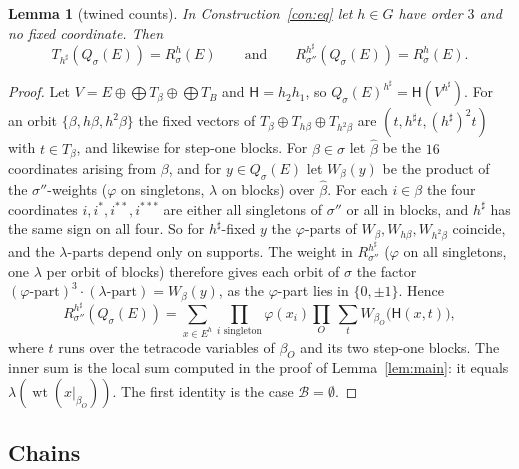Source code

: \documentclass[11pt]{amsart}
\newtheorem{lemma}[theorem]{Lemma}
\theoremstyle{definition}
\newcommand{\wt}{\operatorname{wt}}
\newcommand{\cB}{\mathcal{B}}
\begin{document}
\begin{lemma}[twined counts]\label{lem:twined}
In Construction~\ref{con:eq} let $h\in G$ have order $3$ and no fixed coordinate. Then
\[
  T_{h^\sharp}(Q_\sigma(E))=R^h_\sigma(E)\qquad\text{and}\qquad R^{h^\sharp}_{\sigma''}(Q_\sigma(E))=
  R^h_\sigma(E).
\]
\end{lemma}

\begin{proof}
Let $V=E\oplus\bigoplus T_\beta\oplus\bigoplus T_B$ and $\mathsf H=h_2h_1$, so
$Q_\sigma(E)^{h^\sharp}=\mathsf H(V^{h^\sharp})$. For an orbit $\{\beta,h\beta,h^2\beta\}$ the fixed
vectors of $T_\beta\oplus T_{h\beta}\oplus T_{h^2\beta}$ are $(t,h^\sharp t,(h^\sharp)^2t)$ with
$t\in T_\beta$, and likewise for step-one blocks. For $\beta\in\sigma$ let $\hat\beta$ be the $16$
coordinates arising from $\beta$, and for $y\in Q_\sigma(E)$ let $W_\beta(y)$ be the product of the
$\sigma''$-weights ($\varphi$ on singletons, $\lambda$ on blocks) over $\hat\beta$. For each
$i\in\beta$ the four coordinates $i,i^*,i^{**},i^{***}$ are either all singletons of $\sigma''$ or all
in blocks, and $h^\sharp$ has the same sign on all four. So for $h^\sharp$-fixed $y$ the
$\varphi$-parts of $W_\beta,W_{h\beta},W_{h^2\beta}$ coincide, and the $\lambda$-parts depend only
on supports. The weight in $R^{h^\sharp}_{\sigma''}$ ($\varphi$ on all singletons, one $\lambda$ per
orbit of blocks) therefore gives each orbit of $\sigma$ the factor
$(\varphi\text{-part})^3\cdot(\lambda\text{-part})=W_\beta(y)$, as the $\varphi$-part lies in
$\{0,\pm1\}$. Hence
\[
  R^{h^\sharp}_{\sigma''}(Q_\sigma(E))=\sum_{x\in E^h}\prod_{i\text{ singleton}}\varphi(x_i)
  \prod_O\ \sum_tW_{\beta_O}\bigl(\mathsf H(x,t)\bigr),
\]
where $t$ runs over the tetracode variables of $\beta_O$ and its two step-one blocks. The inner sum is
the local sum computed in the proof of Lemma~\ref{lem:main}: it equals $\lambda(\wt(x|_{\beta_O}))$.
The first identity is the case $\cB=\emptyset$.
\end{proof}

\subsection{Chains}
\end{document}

------------------------------------

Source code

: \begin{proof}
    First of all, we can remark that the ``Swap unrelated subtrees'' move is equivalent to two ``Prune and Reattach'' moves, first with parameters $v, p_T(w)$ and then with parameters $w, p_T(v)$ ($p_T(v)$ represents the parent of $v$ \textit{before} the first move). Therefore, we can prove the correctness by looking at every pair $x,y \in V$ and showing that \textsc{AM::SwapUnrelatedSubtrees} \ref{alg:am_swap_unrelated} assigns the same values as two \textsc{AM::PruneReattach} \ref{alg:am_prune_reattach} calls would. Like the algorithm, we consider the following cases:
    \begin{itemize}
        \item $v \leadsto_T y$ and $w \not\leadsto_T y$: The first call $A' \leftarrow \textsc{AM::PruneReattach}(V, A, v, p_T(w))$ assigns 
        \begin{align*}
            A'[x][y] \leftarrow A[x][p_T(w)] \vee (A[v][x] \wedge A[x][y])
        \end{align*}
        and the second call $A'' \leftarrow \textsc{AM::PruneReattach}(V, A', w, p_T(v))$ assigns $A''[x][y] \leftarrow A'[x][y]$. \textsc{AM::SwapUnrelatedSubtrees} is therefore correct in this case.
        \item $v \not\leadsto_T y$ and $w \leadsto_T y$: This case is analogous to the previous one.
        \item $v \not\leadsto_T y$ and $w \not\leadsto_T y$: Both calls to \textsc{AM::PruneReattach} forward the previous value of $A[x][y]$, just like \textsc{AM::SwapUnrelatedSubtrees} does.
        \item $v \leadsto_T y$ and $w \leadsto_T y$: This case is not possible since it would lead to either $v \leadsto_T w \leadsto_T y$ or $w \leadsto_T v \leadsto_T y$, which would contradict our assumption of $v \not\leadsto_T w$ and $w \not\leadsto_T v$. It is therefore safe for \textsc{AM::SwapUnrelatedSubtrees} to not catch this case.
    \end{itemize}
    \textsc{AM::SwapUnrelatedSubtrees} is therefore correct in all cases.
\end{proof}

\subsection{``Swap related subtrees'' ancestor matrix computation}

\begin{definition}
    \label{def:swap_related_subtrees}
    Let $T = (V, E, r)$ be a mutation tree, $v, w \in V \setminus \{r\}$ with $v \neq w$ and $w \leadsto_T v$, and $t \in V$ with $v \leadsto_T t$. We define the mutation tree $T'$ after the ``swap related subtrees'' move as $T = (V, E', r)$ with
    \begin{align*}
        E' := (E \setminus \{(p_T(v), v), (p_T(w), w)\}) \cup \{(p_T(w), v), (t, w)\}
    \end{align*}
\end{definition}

------------------------------------

— EXERCISE BRIEF —
Wherever the string "sharp" occurs in the listing, return the line it sits on.

— EXERCISE RESPONSE —
  T_{h^\sharp}(Q_\sigma(E))=R^h_\sigma(E)\qquad\text{and}\qquad R^{h^\sharp}_{\sigma''}(Q_\sigma(E))=
$Q_\sigma(E)^{h^\sharp}=\mathsf H(V^{h^\sharp})$. For an orbit $\{\beta,h\beta,h^2\beta\}$ the fixed
vectors of $T_\beta\oplus T_{h\beta}\oplus T_{h^2\beta}$ are $(t,h^\sharp t,(h^\sharp)^2t)$ with
in blocks, and $h^\sharp$ has the same sign on all four. So for $h^\sharp$-fixed $y$ the
on supports. The weight in $R^{h^\sharp}_{\sigma''}$ ($\varphi$ on all singletons, one $\lambda$ per
  R^{h^\sharp}_{\sigma''}(Q_\sigma(E))=\sum_{x\in E^h}\prod_{i\text{ singleton}}\varphi(x_i)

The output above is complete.